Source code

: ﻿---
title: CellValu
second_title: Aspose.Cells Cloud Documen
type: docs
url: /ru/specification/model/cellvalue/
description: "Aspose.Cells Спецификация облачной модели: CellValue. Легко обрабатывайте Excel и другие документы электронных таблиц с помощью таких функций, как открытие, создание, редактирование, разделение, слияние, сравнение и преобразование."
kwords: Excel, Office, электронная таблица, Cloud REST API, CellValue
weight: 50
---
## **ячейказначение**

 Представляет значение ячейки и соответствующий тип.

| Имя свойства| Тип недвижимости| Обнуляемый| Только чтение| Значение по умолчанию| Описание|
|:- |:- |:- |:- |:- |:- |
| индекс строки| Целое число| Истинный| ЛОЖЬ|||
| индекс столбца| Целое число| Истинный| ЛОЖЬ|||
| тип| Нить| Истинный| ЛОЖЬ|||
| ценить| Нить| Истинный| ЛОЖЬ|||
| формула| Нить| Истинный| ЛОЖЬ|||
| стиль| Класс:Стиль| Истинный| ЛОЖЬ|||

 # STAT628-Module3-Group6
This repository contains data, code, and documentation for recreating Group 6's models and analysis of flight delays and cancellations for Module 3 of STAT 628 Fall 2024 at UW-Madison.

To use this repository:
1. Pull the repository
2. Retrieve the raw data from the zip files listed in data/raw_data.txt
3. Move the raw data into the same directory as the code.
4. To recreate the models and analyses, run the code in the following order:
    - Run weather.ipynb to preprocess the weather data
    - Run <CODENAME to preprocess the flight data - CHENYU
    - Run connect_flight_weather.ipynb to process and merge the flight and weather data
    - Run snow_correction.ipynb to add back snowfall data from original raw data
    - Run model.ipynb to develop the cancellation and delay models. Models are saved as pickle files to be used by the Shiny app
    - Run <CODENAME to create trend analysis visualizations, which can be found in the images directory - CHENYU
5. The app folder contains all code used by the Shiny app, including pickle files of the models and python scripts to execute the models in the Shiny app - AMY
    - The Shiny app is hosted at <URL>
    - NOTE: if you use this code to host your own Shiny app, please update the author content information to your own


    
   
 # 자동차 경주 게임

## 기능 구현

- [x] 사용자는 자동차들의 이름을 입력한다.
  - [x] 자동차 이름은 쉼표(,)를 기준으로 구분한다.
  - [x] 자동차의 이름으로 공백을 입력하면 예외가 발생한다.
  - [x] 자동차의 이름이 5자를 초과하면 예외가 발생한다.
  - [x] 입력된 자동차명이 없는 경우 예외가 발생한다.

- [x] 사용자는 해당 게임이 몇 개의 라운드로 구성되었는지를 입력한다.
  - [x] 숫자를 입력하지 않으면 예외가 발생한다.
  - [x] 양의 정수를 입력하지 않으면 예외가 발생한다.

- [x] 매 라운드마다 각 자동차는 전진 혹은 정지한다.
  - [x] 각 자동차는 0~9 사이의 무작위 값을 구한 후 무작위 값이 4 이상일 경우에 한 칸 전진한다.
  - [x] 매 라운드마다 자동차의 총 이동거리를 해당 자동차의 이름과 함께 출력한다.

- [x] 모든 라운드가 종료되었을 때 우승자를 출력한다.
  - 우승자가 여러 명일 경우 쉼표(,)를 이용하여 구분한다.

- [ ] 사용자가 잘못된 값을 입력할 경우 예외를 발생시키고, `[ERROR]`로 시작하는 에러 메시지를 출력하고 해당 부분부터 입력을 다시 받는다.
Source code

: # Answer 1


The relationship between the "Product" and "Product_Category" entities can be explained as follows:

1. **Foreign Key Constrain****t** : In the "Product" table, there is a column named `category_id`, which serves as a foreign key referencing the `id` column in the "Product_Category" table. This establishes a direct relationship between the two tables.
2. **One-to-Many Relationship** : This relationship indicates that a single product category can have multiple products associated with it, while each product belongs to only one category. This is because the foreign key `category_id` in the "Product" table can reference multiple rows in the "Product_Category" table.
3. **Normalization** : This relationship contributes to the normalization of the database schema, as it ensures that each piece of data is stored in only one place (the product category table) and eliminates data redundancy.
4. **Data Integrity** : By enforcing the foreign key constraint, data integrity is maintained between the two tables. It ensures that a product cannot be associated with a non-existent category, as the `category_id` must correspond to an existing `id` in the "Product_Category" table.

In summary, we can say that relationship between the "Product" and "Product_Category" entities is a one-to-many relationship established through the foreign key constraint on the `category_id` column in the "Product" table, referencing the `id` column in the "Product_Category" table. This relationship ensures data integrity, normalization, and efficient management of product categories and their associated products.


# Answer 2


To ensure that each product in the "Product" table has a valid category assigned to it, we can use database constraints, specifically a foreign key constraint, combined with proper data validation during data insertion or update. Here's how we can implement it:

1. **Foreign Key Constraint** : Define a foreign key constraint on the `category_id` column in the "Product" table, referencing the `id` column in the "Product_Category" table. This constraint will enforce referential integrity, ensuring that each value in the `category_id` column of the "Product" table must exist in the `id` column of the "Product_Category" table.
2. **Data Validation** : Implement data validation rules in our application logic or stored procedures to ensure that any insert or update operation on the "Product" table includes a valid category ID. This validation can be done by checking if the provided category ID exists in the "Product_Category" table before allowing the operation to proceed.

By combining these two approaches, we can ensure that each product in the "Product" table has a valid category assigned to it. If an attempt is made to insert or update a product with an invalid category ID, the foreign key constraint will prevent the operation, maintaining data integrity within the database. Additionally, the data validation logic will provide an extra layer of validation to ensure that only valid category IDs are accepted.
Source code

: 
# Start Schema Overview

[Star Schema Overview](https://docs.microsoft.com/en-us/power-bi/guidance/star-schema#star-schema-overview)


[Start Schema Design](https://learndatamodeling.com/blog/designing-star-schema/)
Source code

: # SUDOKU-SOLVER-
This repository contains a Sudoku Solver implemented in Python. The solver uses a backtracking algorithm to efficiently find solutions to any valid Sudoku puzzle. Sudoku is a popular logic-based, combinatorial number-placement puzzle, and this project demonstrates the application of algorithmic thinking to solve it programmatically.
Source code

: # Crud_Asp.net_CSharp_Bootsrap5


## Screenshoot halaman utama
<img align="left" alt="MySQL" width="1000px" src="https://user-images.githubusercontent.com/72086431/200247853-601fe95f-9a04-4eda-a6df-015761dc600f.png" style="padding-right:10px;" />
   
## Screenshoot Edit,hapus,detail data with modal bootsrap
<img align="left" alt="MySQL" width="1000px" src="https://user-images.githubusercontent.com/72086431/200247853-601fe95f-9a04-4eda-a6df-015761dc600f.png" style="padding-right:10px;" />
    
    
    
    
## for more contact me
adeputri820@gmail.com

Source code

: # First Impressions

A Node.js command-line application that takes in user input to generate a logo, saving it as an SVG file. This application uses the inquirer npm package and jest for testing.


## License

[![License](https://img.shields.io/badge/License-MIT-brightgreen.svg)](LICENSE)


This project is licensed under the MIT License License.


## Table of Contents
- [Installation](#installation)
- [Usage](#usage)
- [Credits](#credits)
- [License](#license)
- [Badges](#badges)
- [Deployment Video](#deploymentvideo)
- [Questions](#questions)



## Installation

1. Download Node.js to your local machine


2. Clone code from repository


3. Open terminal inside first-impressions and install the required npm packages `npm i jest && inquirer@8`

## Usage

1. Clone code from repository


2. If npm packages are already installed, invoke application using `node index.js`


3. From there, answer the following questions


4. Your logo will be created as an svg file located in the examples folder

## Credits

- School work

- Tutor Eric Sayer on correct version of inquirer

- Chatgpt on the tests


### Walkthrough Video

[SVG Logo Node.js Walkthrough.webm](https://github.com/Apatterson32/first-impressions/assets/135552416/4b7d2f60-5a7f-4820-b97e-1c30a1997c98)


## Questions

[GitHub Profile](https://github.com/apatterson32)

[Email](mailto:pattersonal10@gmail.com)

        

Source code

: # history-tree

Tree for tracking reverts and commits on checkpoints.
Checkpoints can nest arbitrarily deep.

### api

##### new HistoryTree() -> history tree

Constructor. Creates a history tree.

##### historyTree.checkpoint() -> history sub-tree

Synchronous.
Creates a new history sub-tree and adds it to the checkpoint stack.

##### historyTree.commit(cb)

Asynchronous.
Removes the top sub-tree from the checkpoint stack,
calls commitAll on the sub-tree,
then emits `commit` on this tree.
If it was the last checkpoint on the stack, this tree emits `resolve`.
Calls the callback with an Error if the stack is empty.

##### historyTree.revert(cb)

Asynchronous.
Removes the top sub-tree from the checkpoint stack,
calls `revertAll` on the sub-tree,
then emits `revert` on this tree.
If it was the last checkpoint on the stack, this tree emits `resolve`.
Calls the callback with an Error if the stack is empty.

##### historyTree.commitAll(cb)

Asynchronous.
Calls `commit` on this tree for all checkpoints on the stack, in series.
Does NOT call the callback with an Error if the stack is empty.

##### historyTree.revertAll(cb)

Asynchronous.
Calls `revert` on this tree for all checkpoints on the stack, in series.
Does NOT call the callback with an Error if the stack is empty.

PROBLEM DETAILS ::
Among the entries above, copy exactly only the lines starting with the one containing "формула| Нить| Истинный| ЛОЖЬ|||" and going through the one containing "3. Move the", both ends included.

THE ANSWER ::
| формула| Нить| Истинный| ЛОЖЬ|||
| стиль| Класс:Стиль| Истинный| ЛОЖЬ|||

 # STAT628-Module3-Group6
This repository contains data, code, and documentation for recreating Group 6's models and analysis of flight delays and cancellations for Module 3 of STAT 628 Fall 2024 at UW-Madison.

To use this repository:
1. Pull the repository
2. Retrieve the raw data from the zip files listed in data/raw_data.txt
3. Move the raw data into the same directory as the code.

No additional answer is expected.